Saved entries
+ + + + + + +

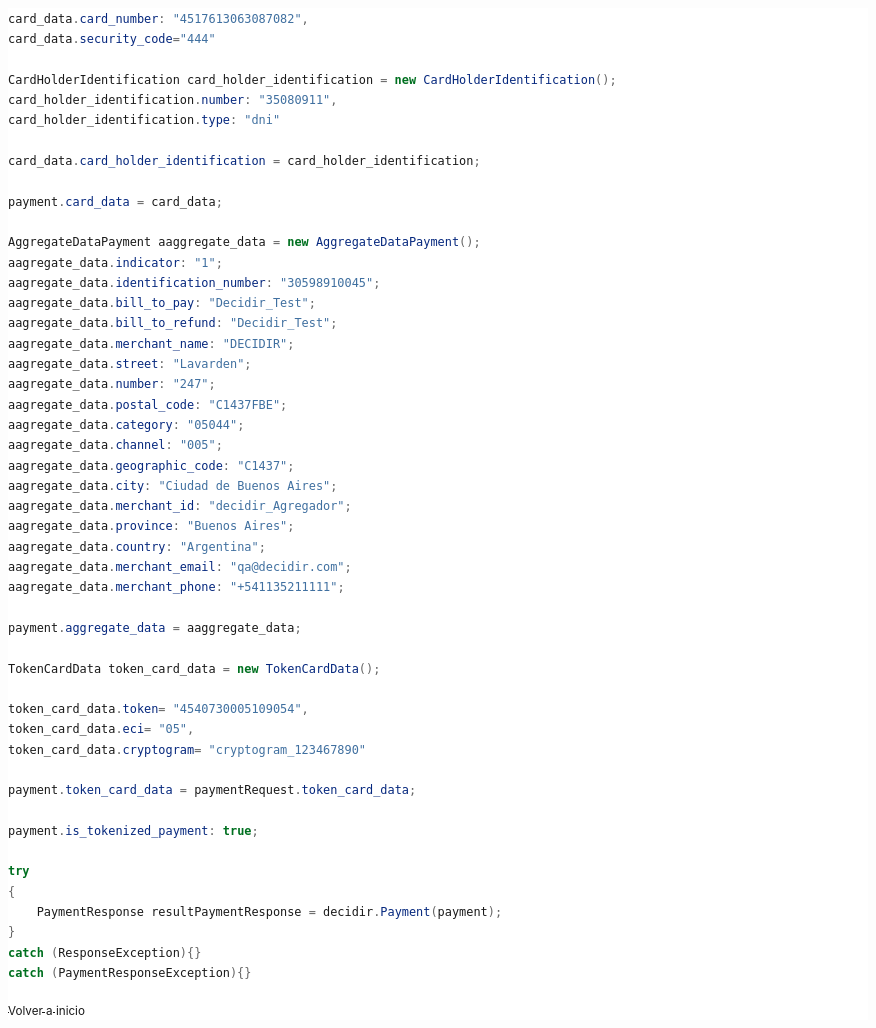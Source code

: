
 ```C#
card_data.card_number: "4517613063087082",
card_data.security_code="444"

CardHolderIdentification card_holder_identification = new CardHolderIdentification();
card_holder_identification.number: "35080911",
card_holder_identification.type: "dni"

card_data.card_holder_identification = card_holder_identification;

payment.card_data = card_data;

AggregateDataPayment aaggregate_data = new AggregateDataPayment();
aagregate_data.indicator: "1";
aagregate_data.identification_number: "30598910045";
aagregate_data.bill_to_pay: "Decidir_Test";
aagregate_data.bill_to_refund: "Decidir_Test";
aagregate_data.merchant_name: "DECIDIR";
aagregate_data.street: "Lavarden";
aagregate_data.number: "247";
aagregate_data.postal_code: "C1437FBE";
aagregate_data.category: "05044";
aagregate_data.channel: "005";
aagregate_data.geographic_code: "C1437";
aagregate_data.city: "Ciudad de Buenos Aires";
aagregate_data.merchant_id: "decidir_Agregador";
aagregate_data.province: "Buenos Aires";
aagregate_data.country: "Argentina";
aagregate_data.merchant_email: "qa@decidir.com";
aagregate_data.merchant_phone: "+541135211111";

payment.aggregate_data = aaggregate_data;

TokenCardData token_card_data = new TokenCardData();

token_card_data.token= "4540730005109054",
token_card_data.eci= "05",
token_card_data.cryptogram= "cryptogram_123467890"

payment.token_card_data = paymentRequest.token_card_data;

payment.is_tokenized_payment: true;

try
{
    PaymentResponse resultPaymentResponse = decidir.Payment(payment);
}
catch (ResponseException){}
catch (PaymentResponseException){}
```

[<sub>Volver a inicio</sub>](#inicio)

+ + + + + + +

* **About this task**:
Copy out each record word for word and omit any pictures.

* **Answer section**:
Source code

:
 ```C#
card_data.card_number: "4517613063087082",
card_data.security_code="444"

CardHolderIdentification card_holder_identification = new CardHolderIdentification();
card_holder_identification.number: "35080911",
card_holder_identification.type: "dni"

card_data.card_holder_identification = card_holder_identification;

payment.card_data = card_data;

AggregateDataPayment aaggregate_data = new AggregateDataPayment();
aagregate_data.indicator: "1";
aagregate_data.identification_number: "30598910045";
aagregate_data.bill_to_pay: "Decidir_Test";
aagregate_data.bill_to_refund: "Decidir_Test";
aagregate_data.merchant_name: "DECIDIR";
aagregate_data.street: "Lavarden";
aagregate_data.number: "247";
aagregate_data.postal_code: "C1437FBE";
aagregate_data.category: "05044";
aagregate_data.channel: "005";
aagregate_data.geographic_code: "C1437";
aagregate_data.city: "Ciudad de Buenos Aires";
aagregate_data.merchant_id: "decidir_Agregador";
aagregate_data.province: "Buenos Aires";
aagregate_data.country: "Argentina";
aagregate_data.merchant_email: "qa@decidir.com";
aagregate_data.merchant_phone: "+541135211111";

payment.aggregate_data = aaggregate_data;

TokenCardData token_card_data = new TokenCardData();

token_card_data.token= "4540730005109054",
token_card_data.eci= "05",
token_card_data.cryptogram= "cryptogram_123467890"

payment.token_card_data = paymentRequest.token_card_data;

payment.is_tokenized_payment: true;

try
{
    PaymentResponse resultPaymentResponse = decidir.Payment(payment);
}
catch (ResponseException){}
catch (PaymentResponseException){}
```

[<sub>Volver a inicio</sub>](#inicio)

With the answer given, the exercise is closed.